WHAT NEEDS TO BE DONE:
Go through the records below and copy out every line holding "with".

______

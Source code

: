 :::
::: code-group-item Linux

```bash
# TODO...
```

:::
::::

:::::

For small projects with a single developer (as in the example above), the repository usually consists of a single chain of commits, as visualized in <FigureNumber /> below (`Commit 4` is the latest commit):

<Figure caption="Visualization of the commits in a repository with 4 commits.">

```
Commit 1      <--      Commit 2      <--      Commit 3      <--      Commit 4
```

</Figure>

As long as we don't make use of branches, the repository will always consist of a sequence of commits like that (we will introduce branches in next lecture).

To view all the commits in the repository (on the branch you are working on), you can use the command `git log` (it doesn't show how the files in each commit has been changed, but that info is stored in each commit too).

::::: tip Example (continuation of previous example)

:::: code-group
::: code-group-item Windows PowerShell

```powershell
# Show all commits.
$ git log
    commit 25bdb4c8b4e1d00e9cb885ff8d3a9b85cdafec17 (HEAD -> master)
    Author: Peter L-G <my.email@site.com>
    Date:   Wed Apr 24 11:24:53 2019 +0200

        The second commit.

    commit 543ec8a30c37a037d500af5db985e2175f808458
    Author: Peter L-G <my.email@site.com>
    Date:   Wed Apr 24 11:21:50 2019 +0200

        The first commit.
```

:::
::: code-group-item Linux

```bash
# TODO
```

______

ANSWER TO THE EXERCISE:
For small projects with a single developer (as in the example above), the repository usually consists of a single chain of commits, as visualized in <FigureNumber /> below (`Commit 4` is the latest commit):
<Figure caption="Visualization of the commits in a repository with 4 commits.">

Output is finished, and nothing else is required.